**WHAT TO DO**
Return each line below exactly as it reads, and omit any image in it.

**Records from a data collection**
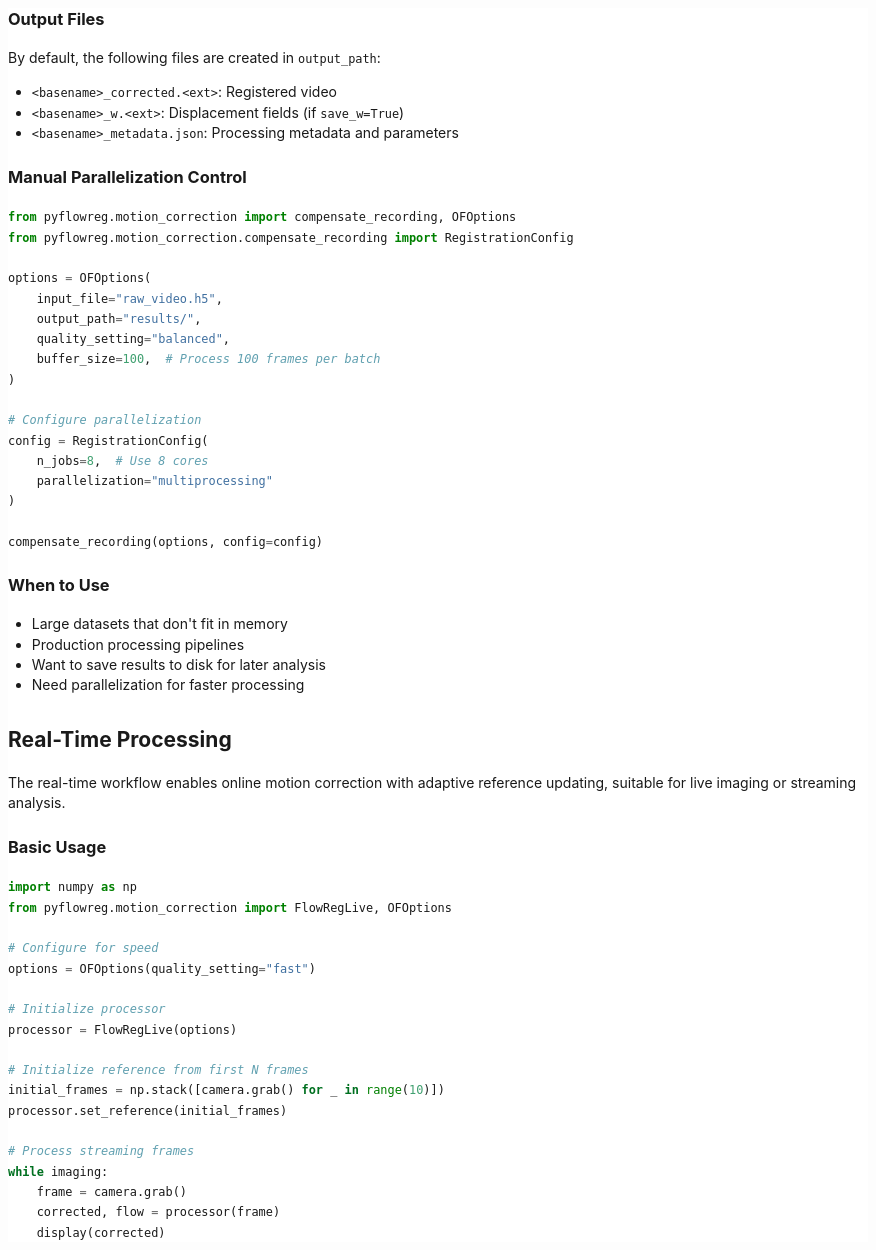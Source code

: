 ### Output Files

By default, the following files are created in `output_path`:

- `<basename>_corrected.<ext>`: Registered video
- `<basename>_w.<ext>`: Displacement fields (if `save_w=True`)
- `<basename>_metadata.json`: Processing metadata and parameters

### Manual Parallelization Control

```python
from pyflowreg.motion_correction import compensate_recording, OFOptions
from pyflowreg.motion_correction.compensate_recording import RegistrationConfig

options = OFOptions(
    input_file="raw_video.h5",
    output_path="results/",
    quality_setting="balanced",
    buffer_size=100,  # Process 100 frames per batch
)

# Configure parallelization
config = RegistrationConfig(
    n_jobs=8,  # Use 8 cores
    parallelization="multiprocessing"
)

compensate_recording(options, config=config)
```

### When to Use

- Large datasets that don't fit in memory
- Production processing pipelines
- Want to save results to disk for later analysis
- Need parallelization for faster processing

## Real-Time Processing

The real-time workflow enables online motion correction with adaptive reference updating, suitable for live imaging or streaming analysis.

### Basic Usage

```python
import numpy as np
from pyflowreg.motion_correction import FlowRegLive, OFOptions

# Configure for speed
options = OFOptions(quality_setting="fast")

# Initialize processor
processor = FlowRegLive(options)

# Initialize reference from first N frames
initial_frames = np.stack([camera.grab() for _ in range(10)])
processor.set_reference(initial_frames)

# Process streaming frames
while imaging:
    frame = camera.grab()
    corrected, flow = processor(frame)
    display(corrected)
```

**ANSWER TO THIS TASK**
Source code

: ### Output Files

By default, the following files are created in `output_path`:

- `<basename>_corrected.<ext>`: Registered video
- `<basename>_w.<ext>`: Displacement fields (if `save_w=True`)
- `<basename>_metadata.json`: Processing metadata and parameters

### Manual Parallelization Control

```python
from pyflowreg.motion_correction import compensate_recording, OFOptions
from pyflowreg.motion_correction.compensate_recording import RegistrationConfig

options = OFOptions(
    input_file="raw_video.h5",
    output_path="results/",
    quality_setting="balanced",
    buffer_size=100,  # Process 100 frames per batch
)

# Configure parallelization
config = RegistrationConfig(
    n_jobs=8,  # Use 8 cores
    parallelization="multiprocessing"
)

compensate_recording(options, config=config)
```

### When to Use

- Large datasets that don't fit in memory
- Production processing pipelines
- Want to save results to disk for later analysis
- Need parallelization for faster processing

## Real-Time Processing

The real-time workflow enables online motion correction with adaptive reference updating, suitable for live imaging or streaming analysis.

### Basic Usage

```python
import numpy as np
from pyflowreg.motion_correction import FlowRegLive, OFOptions

# Configure for speed
options = OFOptions(quality_setting="fast")

# Initialize processor
processor = FlowRegLive(options)

# Initialize reference from first N frames
initial_frames = np.stack([camera.grab() for _ in range(10)])
processor.set_reference(initial_frames)

# Process streaming frames
while imaging:
    frame = camera.grab()
    corrected, flow = processor(frame)
    display(corrected)
```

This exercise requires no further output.